De Providentia

Letture

 

“De Providentia” | Seneca

Maria Antonia Carbone

 

Seneca, in questo breve dialogo, riflette sul male e sulla vita ben spesa, rispondendo a un quesito di Lucilio:

 

“Quid, si providentia mundus regeretur, multa bonis viris mala acciderent?” (I,1)

Perché, se il mondo è governato da una Provvidenza, agli uomini buoni capitano molti mali?

 

Seneca sostiene che quelli che noi uomini consideriamo mali, non sono tali, ma prove a cui gli dei sottopongono i buoni per costringerli all’esercizio della virtù. Le sventure non sono una persecuzione da parte della fortuna, ma un mezzo per temprarli e migliorarli moralmente.

 

“(deus) bonum virum in deliciis non habet; experitur, indurat, sibi illum parat”. (I, 6)

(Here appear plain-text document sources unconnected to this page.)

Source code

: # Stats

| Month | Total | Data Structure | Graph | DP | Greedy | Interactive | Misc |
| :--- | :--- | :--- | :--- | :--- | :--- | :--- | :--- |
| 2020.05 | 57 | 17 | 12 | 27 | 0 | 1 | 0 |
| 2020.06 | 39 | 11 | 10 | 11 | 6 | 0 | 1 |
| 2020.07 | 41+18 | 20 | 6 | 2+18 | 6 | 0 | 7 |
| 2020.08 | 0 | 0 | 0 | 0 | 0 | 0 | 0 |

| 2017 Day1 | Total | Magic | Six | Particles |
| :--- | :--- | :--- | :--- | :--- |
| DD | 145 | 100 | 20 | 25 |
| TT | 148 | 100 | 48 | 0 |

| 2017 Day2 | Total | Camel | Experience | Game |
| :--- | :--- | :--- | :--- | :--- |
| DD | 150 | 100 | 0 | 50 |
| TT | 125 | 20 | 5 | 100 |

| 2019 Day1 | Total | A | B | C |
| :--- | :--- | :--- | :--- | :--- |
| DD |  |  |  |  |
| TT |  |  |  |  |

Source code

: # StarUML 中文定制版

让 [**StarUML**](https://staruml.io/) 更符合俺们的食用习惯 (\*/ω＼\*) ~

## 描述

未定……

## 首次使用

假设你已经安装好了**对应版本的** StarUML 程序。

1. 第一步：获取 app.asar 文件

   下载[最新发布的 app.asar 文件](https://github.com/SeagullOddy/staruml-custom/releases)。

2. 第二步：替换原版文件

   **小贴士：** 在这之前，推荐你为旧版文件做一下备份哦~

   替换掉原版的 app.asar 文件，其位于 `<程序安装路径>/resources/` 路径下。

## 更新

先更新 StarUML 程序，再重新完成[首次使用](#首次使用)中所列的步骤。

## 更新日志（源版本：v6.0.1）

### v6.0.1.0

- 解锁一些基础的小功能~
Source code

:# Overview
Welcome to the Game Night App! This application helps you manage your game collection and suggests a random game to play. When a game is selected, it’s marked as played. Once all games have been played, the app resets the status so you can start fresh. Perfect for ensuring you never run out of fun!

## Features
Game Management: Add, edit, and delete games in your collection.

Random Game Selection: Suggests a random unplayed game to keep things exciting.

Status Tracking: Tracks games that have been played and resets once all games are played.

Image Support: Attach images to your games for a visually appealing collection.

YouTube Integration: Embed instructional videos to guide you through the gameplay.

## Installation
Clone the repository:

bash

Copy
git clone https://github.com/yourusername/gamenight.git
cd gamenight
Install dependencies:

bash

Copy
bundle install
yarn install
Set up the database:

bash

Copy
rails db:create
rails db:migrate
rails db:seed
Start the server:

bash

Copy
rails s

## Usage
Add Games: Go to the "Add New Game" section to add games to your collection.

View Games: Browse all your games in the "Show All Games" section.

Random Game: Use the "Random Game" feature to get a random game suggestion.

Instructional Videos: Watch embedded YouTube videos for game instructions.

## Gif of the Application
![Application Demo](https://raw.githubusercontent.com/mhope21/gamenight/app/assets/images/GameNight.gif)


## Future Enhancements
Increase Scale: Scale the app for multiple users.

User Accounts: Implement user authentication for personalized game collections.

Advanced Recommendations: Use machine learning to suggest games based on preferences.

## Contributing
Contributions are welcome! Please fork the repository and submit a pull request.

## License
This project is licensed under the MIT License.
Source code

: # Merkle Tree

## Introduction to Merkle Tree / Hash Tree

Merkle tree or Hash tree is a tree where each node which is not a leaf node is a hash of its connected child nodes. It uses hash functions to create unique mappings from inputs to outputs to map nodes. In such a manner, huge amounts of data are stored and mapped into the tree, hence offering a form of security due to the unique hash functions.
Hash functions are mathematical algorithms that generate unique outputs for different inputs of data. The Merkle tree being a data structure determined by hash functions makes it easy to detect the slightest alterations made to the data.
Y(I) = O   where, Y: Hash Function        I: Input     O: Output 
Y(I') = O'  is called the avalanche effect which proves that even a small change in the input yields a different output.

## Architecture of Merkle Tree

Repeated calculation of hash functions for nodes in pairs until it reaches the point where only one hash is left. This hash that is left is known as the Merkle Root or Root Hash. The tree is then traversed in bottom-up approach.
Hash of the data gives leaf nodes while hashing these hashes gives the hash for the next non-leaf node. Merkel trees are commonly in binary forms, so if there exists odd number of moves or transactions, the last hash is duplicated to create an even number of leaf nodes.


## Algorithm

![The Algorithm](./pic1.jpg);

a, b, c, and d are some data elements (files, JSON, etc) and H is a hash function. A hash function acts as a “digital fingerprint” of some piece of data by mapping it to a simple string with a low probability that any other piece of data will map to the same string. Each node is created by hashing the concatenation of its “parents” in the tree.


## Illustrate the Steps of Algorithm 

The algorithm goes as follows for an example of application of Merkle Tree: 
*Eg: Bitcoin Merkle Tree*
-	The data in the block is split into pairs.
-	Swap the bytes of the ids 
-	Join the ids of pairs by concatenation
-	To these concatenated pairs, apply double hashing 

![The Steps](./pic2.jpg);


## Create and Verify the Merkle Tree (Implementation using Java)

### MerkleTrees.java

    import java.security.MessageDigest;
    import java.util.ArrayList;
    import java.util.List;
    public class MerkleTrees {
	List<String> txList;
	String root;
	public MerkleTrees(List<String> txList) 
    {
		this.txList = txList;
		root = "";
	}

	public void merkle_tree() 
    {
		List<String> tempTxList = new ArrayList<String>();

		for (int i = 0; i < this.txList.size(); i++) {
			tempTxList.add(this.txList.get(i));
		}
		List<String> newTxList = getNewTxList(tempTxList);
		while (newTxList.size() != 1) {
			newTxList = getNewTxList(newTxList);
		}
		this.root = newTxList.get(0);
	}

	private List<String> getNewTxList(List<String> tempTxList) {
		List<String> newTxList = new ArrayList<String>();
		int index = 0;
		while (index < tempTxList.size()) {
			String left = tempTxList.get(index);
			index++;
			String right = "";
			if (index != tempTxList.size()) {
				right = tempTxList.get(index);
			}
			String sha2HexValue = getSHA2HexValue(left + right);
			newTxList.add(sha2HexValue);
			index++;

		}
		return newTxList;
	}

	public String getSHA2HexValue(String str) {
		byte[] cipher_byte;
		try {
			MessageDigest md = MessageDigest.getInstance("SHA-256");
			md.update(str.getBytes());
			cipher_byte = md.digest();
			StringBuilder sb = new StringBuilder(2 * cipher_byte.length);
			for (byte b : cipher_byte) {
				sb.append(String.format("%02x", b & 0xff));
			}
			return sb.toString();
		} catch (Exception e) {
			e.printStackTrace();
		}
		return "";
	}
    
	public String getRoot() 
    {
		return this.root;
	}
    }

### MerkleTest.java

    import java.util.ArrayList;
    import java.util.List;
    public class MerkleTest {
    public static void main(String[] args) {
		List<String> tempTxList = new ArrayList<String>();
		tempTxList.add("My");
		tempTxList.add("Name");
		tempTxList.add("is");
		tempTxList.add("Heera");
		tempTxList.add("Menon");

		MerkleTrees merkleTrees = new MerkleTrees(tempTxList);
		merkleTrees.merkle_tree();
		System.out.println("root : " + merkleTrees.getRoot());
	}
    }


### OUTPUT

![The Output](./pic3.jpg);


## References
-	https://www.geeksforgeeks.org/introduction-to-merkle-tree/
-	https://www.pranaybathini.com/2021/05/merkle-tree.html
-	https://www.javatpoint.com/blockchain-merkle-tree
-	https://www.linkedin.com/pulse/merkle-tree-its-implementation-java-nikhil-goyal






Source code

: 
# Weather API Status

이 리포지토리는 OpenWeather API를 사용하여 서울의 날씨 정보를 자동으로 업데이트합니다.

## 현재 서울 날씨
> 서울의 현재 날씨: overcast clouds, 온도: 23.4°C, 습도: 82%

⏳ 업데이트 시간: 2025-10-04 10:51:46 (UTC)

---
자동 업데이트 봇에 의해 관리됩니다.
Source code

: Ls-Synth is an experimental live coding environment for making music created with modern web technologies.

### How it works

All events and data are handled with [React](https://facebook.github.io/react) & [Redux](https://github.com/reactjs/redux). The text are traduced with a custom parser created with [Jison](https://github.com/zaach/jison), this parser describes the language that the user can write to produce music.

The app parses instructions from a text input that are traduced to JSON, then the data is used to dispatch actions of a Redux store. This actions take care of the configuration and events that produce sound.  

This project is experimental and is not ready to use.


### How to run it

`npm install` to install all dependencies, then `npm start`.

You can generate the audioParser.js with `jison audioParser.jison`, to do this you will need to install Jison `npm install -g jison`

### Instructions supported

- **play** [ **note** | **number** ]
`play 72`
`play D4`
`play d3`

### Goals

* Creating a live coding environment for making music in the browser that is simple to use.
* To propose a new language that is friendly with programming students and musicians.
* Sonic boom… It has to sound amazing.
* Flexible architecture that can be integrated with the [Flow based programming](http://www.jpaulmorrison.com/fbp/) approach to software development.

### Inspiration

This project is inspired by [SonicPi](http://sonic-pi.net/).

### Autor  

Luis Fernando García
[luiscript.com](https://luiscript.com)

(Dio) non tratta con carezze l’uomo buono;

lo mette alla prova, lo indurisce, lo prepara a essere simile a lui.

 

Infelice invece chi non è stato mai infelice:

 

“Transisti sine adversario vitam; nemo sciet quid potueris, ne tu quidem ipse”. Opus est enim ad notitiam suo experimento… (IV, 3)

Hai passato la vita senza un avversario: nessuno saprà di cosa fossi capace, neppure tu.

 

Però, ci si chiede ancora, perché Dio permette che accadano ai buoni cose orribili?

 

(Puta, itaque deum dicere): “…Quia non poteram vos istis (multis orrendis) subducere, animos vestros ad versus omnia armavi. Ferte fortiter”. (VI, 6)

(Immagina che Dio dica) … “perché non potevo sottrarvi ad esse (cose terribili), armai le vostre anime contro tutte queste. Sopportate fortemente”.

 

Il tema del “De Providentia” e l’esortazione Ferte fortiter sono più che mai attuali. Non è forse una dura prova il dramma del Covid-19? Ma se lo affronteremo con responsabilità, coraggio e determinazione, anche noi ne usciremo più forti e migliori interiormente!

 

Suggerisco anche la lettura o la rilettura dei passi seguenti:

  • Il “coronavirus” ai tempi di Atene: la peste del 430 a. C. in Tucidide (libro II, 47, 48);
  • La peste in Lucrezio: De rerum natura (libro VI, vv.1138 – 1286);
  • La peste, verificatasi nel 1348 in diverse zone dell’Italia e dell’Europa, descritta da Boccaccio nelle pagine introduttive del Decameron.